*Work item*: In your copy, leave out the pictures; write out all the data exactly.
--- --- ---
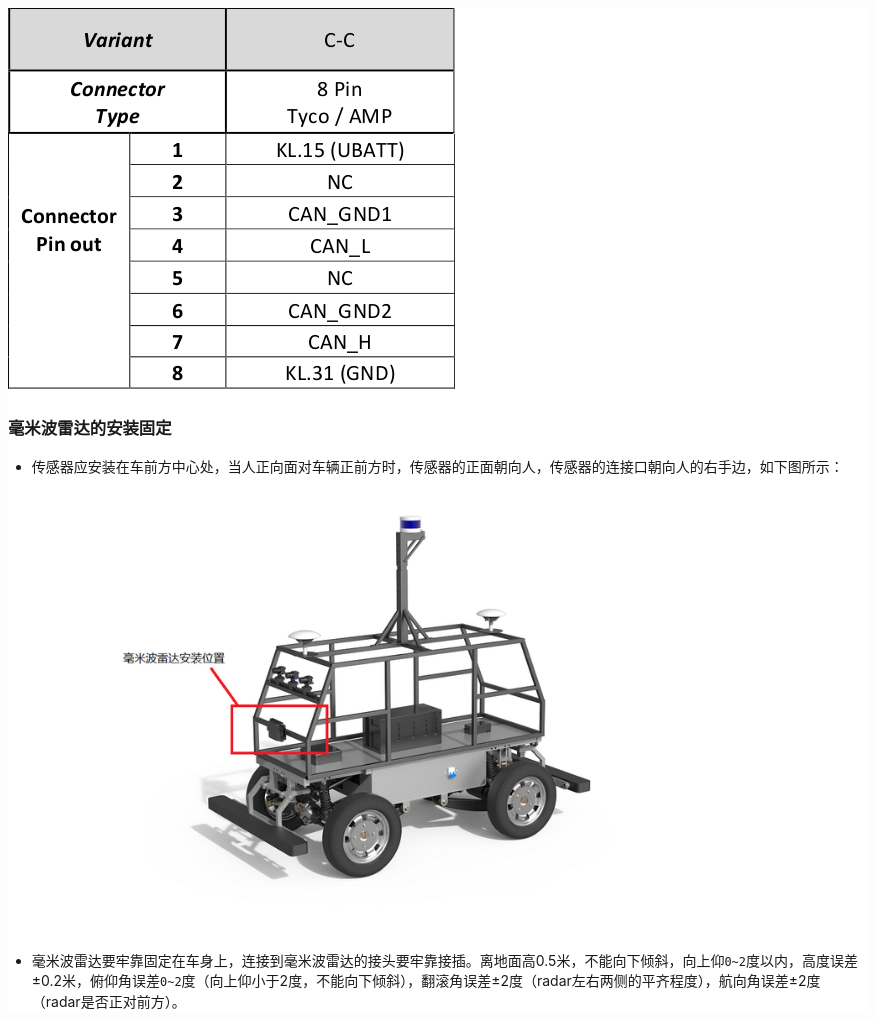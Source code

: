 ![图片](images/29.png)

### 毫米波雷达的安装固定
 - 传感器应安装在车前方中心处，当人正向面对车辆正前方时，传感器的正面朝向人，传感器的连接口朝向人的右手边，如下图所示：
 
 ![图片](images/30.png)
 
 - 毫米波雷达要牢靠固定在车身上，连接到毫米波雷达的接头要牢靠接插。离地面高0.5米，不能向下倾斜，向上仰`0~2`度以内，高度误差±0.2米，俯仰角误差`0~2`度（向上仰小于2度，不能向下倾斜），翻滚角误差±2度（radar左右两侧的平齐程度），航向角误差±2度（radar是否正对前方）。
 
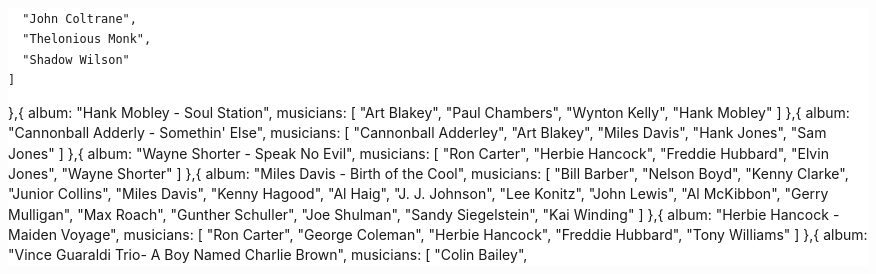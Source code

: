       "John Coltrane",
      "Thelonious Monk",
      "Shadow Wilson"
    ]
  },{
    album: "Hank Mobley - Soul Station",
    musicians: [
      "Art Blakey",
      "Paul Chambers",
      "Wynton Kelly",
      "Hank Mobley"
    ]
  },{
    album: "Cannonball Adderly - Somethin' Else",
    musicians: [
      "Cannonball Adderley",
      "Art Blakey",
      "Miles Davis",
      "Hank Jones",
      "Sam Jones"
    ]
  },{
    album: "Wayne Shorter - Speak No Evil",
    musicians: [
      "Ron Carter",
      "Herbie Hancock",
      "Freddie Hubbard",
      "Elvin Jones",
      "Wayne Shorter"
    ]
  },{
    album: "Miles Davis - Birth of the Cool",
    musicians: [
      "Bill Barber",
      "Nelson Boyd",
      "Kenny Clarke",
      "Junior Collins",
      "Miles Davis",
      "Kenny Hagood",
      "Al Haig",
      "J. J. Johnson",
      "Lee Konitz",
      "John Lewis",
      "Al McKibbon",
      "Gerry Mulligan",
      "Max Roach",
      "Gunther Schuller",
      "Joe Shulman",
      "Sandy Siegelstein",
      "Kai Winding"
    ]
  },{
    album: "Herbie Hancock - Maiden Voyage",
    musicians: [
      "Ron Carter",
      "George Coleman",
      "Herbie Hancock",
      "Freddie Hubbard",
      "Tony Williams"
    ]
  },{
    album: "Vince Guaraldi Trio- A Boy Named Charlie Brown",
    musicians: [
      "Colin Bailey",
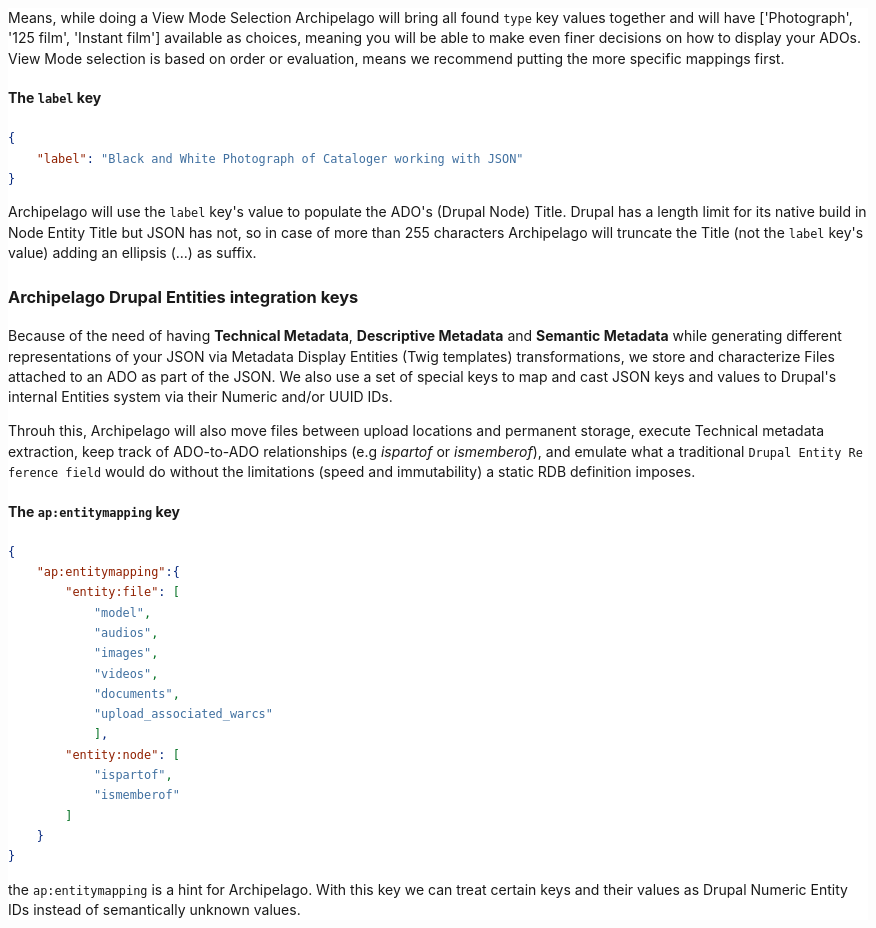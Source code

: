 Means, while doing a View Mode Selection Archipelago will bring all found `type` key values together and will have ['Photograph', '125 film', 'Instant film'] available as choices, meaning you will be able to make even finer decisions on how to display your ADOs. View Mode selection is based on order or evaluation, means we recommend putting the more specific mappings first.

#### The `label` key

```JSON
{
	"label": "Black and White Photograph of Cataloger working with JSON"
}
```

Archipelago will use the `label` key's value to populate the ADO's (Drupal Node) Title. Drupal has a length limit for its native build in Node Entity Title but JSON has not, so in case of more than 255 characters Archipelago will truncate the Title (not the `label` key's value) adding an ellipsis (...) as suffix.

### Archipelago Drupal Entities integration keys

Because of the need of having **Technical Metadata**, **Descriptive Metadata** and **Semantic Metadata** while generating different representations of your JSON via Metadata Display Entities (Twig templates) transformations, we store and characterize Files attached to an ADO as part of the JSON. We also use a set of special keys to map and cast JSON keys and values to Drupal's internal Entities system via their Numeric and/or UUID IDs. 

Throuh this, Archipelago will also move files between upload locations and permanent storage, execute Technical metadata extraction, keep track of ADO-to-ADO relationships (e.g *ispartof* or *ismemberof*), and emulate what a traditional `Drupal Entity Reference field` would do without the limitations (speed and immutability) a static RDB definition imposes.

#### The `ap:entitymapping` key

```JSON
{
	"ap:entitymapping":{
	    "entity:file": [
	        "model",
	        "audios",
	        "images",
	        "videos",
	        "documents",
	        "upload_associated_warcs"
	        ],
	    "entity:node": [
	        "ispartof",
	        "ismemberof"
	    ]
	}
}
```

the `ap:entitymapping` is a hint for Archipelago. With this key we can treat certain keys and their values as Drupal Numeric Entity IDs instead of semantically unknown values.

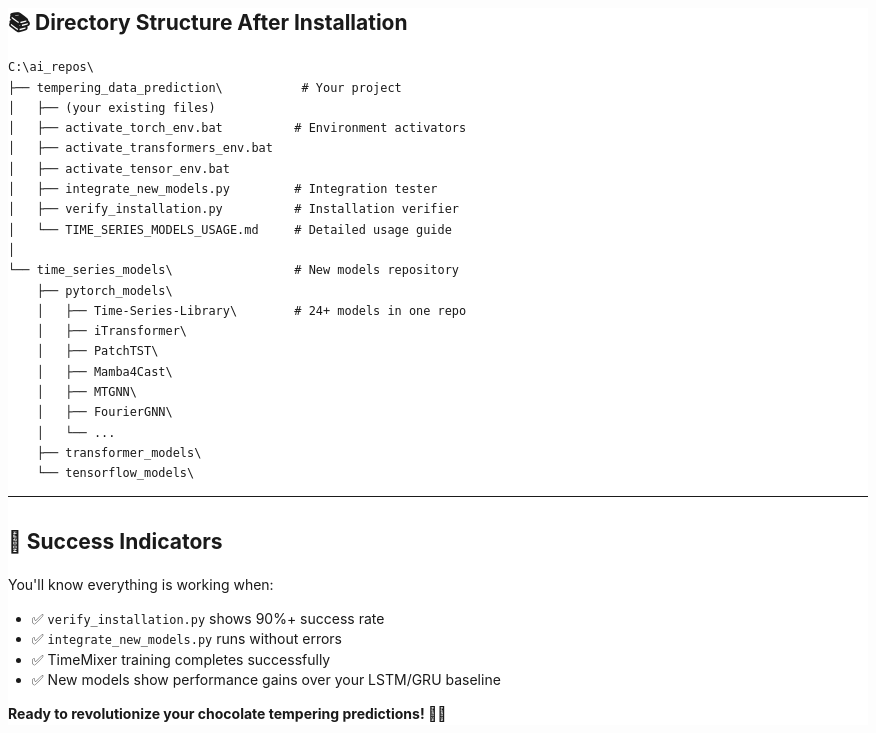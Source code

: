 
## 📚 Directory Structure After Installation

```
C:\ai_repos\
├── tempering_data_prediction\           # Your project
│   ├── (your existing files)
│   ├── activate_torch_env.bat          # Environment activators
│   ├── activate_transformers_env.bat
│   ├── activate_tensor_env.bat
│   ├── integrate_new_models.py         # Integration tester
│   ├── verify_installation.py          # Installation verifier
│   └── TIME_SERIES_MODELS_USAGE.md     # Detailed usage guide
│
└── time_series_models\                 # New models repository
    ├── pytorch_models\
    │   ├── Time-Series-Library\        # 24+ models in one repo
    │   ├── iTransformer\
    │   ├── PatchTST\
    │   ├── Mamba4Cast\
    │   ├── MTGNN\
    │   ├── FourierGNN\
    │   └── ...
    ├── transformer_models\
    └── tensorflow_models\
```

---

## 🎉 Success Indicators

You'll know everything is working when:

- ✅ `verify_installation.py` shows 90%+ success rate
- ✅ `integrate_new_models.py` runs without errors  
- ✅ TimeMixer training completes successfully
- ✅ New models show performance gains over your LSTM/GRU baseline

**Ready to revolutionize your chocolate tempering predictions! 🍫🚀**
--- --- ---
*Response*:
Source code

: ![图片](images/29.png)

### 毫米波雷达的安装固定
 - 传感器应安装在车前方中心处，当人正向面对车辆正前方时，传感器的正面朝向人，传感器的连接口朝向人的右手边，如下图所示：
 
 ![图片](images/30.png)
 
 - 毫米波雷达要牢靠固定在车身上，连接到毫米波雷达的接头要牢靠接插。离地面高0.5米，不能向下倾斜，向上仰`0~2`度以内，高度误差±0.2米，俯仰角误差`0~2`度（向上仰小于2度，不能向下倾斜），翻滚角误差±2度（radar左右两侧的平齐程度），航向角误差±2度（radar是否正对前方）。
 
Source code

:       "John Coltrane",
      "Thelonious Monk",
      "Shadow Wilson"
    ]
  },{
    album: "Hank Mobley - Soul Station",
    musicians: [
      "Art Blakey",
      "Paul Chambers",
      "Wynton Kelly",
      "Hank Mobley"
    ]
  },{
    album: "Cannonball Adderly - Somethin' Else",
    musicians: [
      "Cannonball Adderley",
      "Art Blakey",
      "Miles Davis",
      "Hank Jones",
      "Sam Jones"
    ]
  },{
    album: "Wayne Shorter - Speak No Evil",
    musicians: [
      "Ron Carter",
      "Herbie Hancock",
      "Freddie Hubbard",
      "Elvin Jones",
      "Wayne Shorter"
    ]
  },{
    album: "Miles Davis - Birth of the Cool",
    musicians: [
      "Bill Barber",
      "Nelson Boyd",
      "Kenny Clarke",
      "Junior Collins",
      "Miles Davis",
      "Kenny Hagood",
      "Al Haig",
      "J. J. Johnson",
      "Lee Konitz",
      "John Lewis",
      "Al McKibbon",
      "Gerry Mulligan",
      "Max Roach",
      "Gunther Schuller",
      "Joe Shulman",
      "Sandy Siegelstein",
      "Kai Winding"
    ]
  },{
    album: "Herbie Hancock - Maiden Voyage",
    musicians: [
      "Ron Carter",
      "George Coleman",
      "Herbie Hancock",
      "Freddie Hubbard",
      "Tony Williams"
    ]
  },{
    album: "Vince Guaraldi Trio- A Boy Named Charlie Brown",
    musicians: [
      "Colin Bailey",
Source code

: Means, while doing a View Mode Selection Archipelago will bring all found `type` key values together and will have ['Photograph', '125 film', 'Instant film'] available as choices, meaning you will be able to make even finer decisions on how to display your ADOs. View Mode selection is based on order or evaluation, means we recommend putting the more specific mappings first.

#### The `label` key

```JSON
{
	"label": "Black and White Photograph of Cataloger working with JSON"
}
```

Archipelago will use the `label` key's value to populate the ADO's (Drupal Node) Title. Drupal has a length limit for its native build in Node Entity Title but JSON has not, so in case of more than 255 characters Archipelago will truncate the Title (not the `label` key's value) adding an ellipsis (...) as suffix.

### Archipelago Drupal Entities integration keys

Because of the need of having **Technical Metadata**, **Descriptive Metadata** and **Semantic Metadata** while generating different representations of your JSON via Metadata Display Entities (Twig templates) transformations, we store and characterize Files attached to an ADO as part of the JSON. We also use a set of special keys to map and cast JSON keys and values to Drupal's internal Entities system via their Numeric and/or UUID IDs. 

Throuh this, Archipelago will also move files between upload locations and permanent storage, execute Technical metadata extraction, keep track of ADO-to-ADO relationships (e.g *ispartof* or *ismemberof*), and emulate what a traditional `Drupal Entity Reference field` would do without the limitations (speed and immutability) a static RDB definition imposes.

#### The `ap:entitymapping` key

```JSON
{
	"ap:entitymapping":{
	    "entity:file": [
	        "model",
	        "audios",
	        "images",
	        "videos",
	        "documents",
	        "upload_associated_warcs"
	        ],
	    "entity:node": [
	        "ispartof",
	        "ismemberof"
	    ]
	}
}
```

the `ap:entitymapping` is a hint for Archipelago. With this key we can treat certain keys and their values as Drupal Numeric Entity IDs instead of semantically unknown values.

Source code

: 
## 📚 Directory Structure After Installation

```
C:\ai_repos\
├── tempering_data_prediction\           # Your project
│   ├── (your existing files)
│   ├── activate_torch_env.bat          # Environment activators
│   ├── activate_transformers_env.bat
│   ├── activate_tensor_env.bat
│   ├── integrate_new_models.py         # Integration tester
│   ├── verify_installation.py          # Installation verifier
│   └── TIME_SERIES_MODELS_USAGE.md     # Detailed usage guide
│
└── time_series_models\                 # New models repository
    ├── pytorch_models\
    │   ├── Time-Series-Library\        # 24+ models in one repo
    │   ├── iTransformer\
    │   ├── PatchTST\
    │   ├── Mamba4Cast\
    │   ├── MTGNN\
    │   ├── FourierGNN\
    │   └── ...
    ├── transformer_models\
    └── tensorflow_models\
```

---

## 🎉 Success Indicators

You'll know everything is working when:

- ✅ `verify_installation.py` shows 90%+ success rate
- ✅ `integrate_new_models.py` runs without errors  
- ✅ TimeMixer training completes successfully
- ✅ New models show performance gains over your LSTM/GRU baseline

**Ready to revolutionize your chocolate tempering predictions! 🍫🚀**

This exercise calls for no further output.